Ryan has been traded once before and emerged intact after allowing himself to ride the emotional roller coaster of hockey’s deafening rumour mill. He knows which way the wind blows.

So Ryan is well aware that, if GM Pierre Dorion had his druthers, he would’ve been packed up as Erik Karlsson’s carry-on for a one-way flight west.

“I thought a couple points this summer I was gone, through very small conversations I’d had,” says Ryan, somewhat surprised to be here, in Ottawa, sitting down for a chat with Sportsnet at the opening of training camp. “When you’re least ready for it, it happens. Having been prepared for it all summer, I said there’s no way it’s going to happen — and here I am.”

Once Ryan learned the Senators posted a two-for-one sale sign on he and Karlsson, he reached out to the Norris winner with questions.

“Even though he knows I’m not going to go anywhere with it, he kinda played it close to the chest,” Ryan says.

“I understand it. I just said, ‘Listen, if there’s something I need to know, please give me a heads up,’ and he’s always going to be gracious enough to do that.”

Ryan can chuckle now, a little. He can sound confidently optimistic when discussing Ottawa’s Grade A prospects, the Thomas Chabots, Colin Whites and Brady Tkachuks. And it feels genuine.

This doesn’t feel like that memorable deadline day in Vancouver, when an emotional Roberto Luongo said, “My contract sucks,” and you felt for the guy.

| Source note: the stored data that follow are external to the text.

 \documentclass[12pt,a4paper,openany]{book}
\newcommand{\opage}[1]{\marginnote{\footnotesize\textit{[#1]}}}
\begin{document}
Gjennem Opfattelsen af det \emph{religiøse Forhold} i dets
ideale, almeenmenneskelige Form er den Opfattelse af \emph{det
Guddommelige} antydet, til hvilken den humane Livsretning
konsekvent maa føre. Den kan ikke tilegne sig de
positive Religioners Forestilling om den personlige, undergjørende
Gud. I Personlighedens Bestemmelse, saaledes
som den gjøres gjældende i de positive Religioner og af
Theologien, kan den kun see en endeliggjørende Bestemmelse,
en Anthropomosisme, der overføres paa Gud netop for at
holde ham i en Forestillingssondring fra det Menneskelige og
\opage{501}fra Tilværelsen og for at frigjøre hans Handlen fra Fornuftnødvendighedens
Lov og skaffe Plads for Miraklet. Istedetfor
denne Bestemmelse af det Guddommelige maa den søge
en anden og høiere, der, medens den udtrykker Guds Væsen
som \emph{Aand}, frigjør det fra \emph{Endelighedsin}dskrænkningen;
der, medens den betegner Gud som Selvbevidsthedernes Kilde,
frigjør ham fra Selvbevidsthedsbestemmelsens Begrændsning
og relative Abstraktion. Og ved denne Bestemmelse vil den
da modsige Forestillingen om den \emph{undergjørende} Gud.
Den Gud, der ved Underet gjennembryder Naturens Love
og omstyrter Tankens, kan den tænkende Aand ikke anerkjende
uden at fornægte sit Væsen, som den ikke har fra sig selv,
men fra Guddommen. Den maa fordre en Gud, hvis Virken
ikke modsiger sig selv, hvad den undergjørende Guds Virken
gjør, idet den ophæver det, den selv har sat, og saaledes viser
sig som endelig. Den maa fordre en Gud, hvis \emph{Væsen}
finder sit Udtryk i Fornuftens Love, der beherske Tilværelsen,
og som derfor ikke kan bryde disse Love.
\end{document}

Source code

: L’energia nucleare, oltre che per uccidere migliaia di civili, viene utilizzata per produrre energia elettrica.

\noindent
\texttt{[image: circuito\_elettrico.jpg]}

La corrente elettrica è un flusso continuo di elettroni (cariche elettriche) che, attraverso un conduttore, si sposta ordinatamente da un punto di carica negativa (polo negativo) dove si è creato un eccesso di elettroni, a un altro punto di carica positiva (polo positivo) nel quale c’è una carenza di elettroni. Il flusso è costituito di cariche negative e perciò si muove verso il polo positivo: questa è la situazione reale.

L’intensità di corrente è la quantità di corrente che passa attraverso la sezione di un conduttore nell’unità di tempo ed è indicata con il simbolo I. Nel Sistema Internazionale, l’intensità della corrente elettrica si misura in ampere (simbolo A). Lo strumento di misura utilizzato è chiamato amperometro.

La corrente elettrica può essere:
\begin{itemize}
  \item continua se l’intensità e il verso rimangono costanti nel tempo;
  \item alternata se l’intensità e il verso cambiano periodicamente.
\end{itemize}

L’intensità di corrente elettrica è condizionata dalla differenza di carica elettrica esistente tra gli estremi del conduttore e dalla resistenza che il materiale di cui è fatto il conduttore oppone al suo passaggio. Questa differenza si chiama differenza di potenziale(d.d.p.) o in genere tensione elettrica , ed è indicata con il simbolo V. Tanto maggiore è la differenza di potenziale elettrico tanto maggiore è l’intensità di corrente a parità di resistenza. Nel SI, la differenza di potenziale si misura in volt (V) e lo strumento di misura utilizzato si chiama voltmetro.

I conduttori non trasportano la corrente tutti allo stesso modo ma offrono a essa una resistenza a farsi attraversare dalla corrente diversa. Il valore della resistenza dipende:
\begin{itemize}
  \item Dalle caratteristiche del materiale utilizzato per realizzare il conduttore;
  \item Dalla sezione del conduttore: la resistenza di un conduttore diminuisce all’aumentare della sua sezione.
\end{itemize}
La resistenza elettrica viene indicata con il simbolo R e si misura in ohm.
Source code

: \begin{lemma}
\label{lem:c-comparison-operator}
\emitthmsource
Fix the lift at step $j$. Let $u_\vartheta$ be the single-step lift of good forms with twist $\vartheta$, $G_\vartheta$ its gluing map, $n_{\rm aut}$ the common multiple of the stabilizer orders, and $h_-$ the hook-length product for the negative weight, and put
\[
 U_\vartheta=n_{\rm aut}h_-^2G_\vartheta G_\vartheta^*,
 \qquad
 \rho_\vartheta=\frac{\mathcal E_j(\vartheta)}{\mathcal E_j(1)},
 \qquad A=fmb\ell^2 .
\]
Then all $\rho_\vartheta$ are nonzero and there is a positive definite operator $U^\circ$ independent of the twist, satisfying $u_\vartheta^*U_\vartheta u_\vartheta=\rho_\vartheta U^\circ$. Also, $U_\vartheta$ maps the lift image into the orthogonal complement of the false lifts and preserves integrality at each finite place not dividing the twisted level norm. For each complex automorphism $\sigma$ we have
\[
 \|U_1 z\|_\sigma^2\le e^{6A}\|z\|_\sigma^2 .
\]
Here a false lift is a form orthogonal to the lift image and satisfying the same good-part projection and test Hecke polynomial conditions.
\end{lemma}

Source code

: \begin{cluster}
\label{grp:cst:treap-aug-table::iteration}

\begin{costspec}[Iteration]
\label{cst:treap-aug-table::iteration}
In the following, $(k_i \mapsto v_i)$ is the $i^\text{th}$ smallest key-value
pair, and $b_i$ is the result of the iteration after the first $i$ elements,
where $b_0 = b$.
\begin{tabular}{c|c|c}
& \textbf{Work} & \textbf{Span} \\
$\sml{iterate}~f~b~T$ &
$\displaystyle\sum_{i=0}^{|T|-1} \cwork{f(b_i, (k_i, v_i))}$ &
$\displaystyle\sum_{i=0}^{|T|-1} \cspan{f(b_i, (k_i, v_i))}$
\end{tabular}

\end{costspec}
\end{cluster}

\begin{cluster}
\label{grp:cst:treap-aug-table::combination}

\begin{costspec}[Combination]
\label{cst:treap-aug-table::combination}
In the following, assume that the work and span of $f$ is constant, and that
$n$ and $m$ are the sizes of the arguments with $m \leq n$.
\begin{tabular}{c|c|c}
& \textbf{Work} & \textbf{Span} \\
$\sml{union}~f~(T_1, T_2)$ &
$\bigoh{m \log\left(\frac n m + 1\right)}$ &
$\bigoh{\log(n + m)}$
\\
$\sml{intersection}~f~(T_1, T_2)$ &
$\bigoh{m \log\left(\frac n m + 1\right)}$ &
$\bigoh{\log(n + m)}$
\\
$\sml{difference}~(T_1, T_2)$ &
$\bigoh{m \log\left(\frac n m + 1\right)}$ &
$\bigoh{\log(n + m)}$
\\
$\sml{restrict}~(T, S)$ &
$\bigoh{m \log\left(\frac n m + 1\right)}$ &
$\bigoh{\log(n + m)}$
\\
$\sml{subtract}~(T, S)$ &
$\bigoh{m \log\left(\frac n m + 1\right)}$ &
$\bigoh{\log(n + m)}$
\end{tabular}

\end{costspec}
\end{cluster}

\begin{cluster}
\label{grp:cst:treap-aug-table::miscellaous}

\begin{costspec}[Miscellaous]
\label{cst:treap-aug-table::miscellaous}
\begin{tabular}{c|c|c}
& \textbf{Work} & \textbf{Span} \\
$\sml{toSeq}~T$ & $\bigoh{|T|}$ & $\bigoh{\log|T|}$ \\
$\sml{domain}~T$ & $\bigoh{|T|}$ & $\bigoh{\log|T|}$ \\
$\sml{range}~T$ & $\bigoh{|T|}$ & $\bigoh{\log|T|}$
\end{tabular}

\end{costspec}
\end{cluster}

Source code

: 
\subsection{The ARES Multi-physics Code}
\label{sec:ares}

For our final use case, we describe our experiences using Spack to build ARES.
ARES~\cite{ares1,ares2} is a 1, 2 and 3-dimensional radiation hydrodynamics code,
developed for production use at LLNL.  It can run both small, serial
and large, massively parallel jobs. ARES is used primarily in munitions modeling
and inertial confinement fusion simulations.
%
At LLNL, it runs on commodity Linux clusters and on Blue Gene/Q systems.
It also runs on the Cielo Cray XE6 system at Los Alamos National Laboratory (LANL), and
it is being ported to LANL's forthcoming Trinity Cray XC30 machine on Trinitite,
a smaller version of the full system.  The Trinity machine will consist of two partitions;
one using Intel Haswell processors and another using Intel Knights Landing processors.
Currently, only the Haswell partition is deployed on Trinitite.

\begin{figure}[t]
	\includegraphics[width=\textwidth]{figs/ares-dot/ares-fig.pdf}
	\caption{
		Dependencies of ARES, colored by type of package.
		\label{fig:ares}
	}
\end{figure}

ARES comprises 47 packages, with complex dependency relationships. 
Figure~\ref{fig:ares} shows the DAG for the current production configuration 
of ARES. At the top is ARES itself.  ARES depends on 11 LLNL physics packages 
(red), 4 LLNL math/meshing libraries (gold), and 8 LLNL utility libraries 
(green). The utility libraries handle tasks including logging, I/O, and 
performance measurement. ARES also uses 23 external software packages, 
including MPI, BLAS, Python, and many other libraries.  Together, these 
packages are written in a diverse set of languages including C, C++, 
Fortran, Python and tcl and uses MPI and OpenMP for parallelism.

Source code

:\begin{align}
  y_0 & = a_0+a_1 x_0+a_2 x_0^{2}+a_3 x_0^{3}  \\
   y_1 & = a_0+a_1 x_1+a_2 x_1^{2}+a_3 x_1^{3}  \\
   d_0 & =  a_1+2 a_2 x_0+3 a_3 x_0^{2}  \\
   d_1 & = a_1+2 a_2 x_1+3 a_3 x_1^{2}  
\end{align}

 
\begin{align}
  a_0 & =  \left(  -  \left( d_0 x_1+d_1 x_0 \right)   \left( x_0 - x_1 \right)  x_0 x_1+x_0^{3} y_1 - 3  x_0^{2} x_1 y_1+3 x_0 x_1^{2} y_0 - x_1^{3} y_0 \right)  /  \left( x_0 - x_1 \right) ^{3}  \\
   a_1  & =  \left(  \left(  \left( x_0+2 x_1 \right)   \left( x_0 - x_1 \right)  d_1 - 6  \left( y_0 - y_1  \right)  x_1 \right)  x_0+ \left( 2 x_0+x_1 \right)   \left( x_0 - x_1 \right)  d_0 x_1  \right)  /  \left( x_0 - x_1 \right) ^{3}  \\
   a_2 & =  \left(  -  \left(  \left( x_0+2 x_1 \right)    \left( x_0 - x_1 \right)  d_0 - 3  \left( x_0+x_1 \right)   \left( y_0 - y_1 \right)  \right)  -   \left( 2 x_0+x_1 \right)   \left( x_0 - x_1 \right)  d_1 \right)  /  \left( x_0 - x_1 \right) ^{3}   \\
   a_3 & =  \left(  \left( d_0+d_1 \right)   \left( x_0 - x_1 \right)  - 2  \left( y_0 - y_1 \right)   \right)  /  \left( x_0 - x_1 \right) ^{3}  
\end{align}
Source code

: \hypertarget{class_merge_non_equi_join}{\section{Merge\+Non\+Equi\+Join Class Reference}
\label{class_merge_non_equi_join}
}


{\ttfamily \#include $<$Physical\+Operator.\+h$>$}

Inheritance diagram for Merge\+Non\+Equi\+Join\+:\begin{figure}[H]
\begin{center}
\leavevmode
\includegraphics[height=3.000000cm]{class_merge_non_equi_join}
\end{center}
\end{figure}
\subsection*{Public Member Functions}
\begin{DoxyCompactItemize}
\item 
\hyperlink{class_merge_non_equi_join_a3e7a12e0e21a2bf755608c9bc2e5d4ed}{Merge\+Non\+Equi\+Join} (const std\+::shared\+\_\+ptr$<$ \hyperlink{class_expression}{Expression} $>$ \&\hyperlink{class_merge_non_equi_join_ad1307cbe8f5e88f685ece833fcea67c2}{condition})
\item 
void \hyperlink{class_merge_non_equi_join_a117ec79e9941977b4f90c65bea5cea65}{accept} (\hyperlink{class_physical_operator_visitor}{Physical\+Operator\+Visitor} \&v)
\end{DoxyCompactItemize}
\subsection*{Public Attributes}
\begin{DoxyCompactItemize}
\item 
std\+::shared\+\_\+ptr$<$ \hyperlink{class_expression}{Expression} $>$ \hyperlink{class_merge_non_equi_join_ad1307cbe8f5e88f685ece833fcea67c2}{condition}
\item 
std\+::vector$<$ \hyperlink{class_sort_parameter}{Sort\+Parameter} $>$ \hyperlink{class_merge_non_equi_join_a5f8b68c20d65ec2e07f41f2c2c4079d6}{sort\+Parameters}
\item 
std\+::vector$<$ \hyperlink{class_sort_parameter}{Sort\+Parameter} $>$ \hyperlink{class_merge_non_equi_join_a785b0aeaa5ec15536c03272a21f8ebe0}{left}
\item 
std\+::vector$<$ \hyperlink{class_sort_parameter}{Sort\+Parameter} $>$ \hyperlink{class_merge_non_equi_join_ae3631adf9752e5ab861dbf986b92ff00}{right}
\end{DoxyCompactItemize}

The richest human beings, we sometimes forget, are still human beings.

Being constantly portrayed as a financial anchor, a blockbuster buster, does that eat at Ryan?

“People are free to say it. I didn’t ask for the contract. That’s why you pay an agent, and that’s why they negotiate with people across the hall,” says Ryan, who rounded the bases back in Oct. 2014 to the tune of $50.75 million.

Much too much, critics scream, for a four-time 30-goal winger who managed just 11 goals last season and hit a career-worst minus-12. For a guy who has missed 20 games in each of the past two campaigns because his fingers keep blocking pucks.

But Ryan — a man who has dealt with much realer issues over his 31 years — refuses to walk around Canadian Tire Centre wearing his paycheque like an albatross.

“A lot of people probably feel that way. I don’t. My contract is alright with me,” he smiles.

“I understand the ramifications of it, but that’s the business side. I get to be pretty isolated. I go home. I turn my phone off and enjoy my time away.

“I just learned a long time ago to control what you can control.”

Ryan can control where he spends his off-season.

So he and his young family — wife Danielle, two-year-old daughter Riley, and newborn son Chase — moved to the last North American city you’d run into an NHL autograph hound: Coeur d’Alene, Idaho.

“Honest to God, I wanted to throw a dart at the map and be off the grid as much as I could. Somewhere remote so nobody wanted to visit,” Ryan explains. “There’s no people. I need to get away from hockey for a couple months. I need to recharge.”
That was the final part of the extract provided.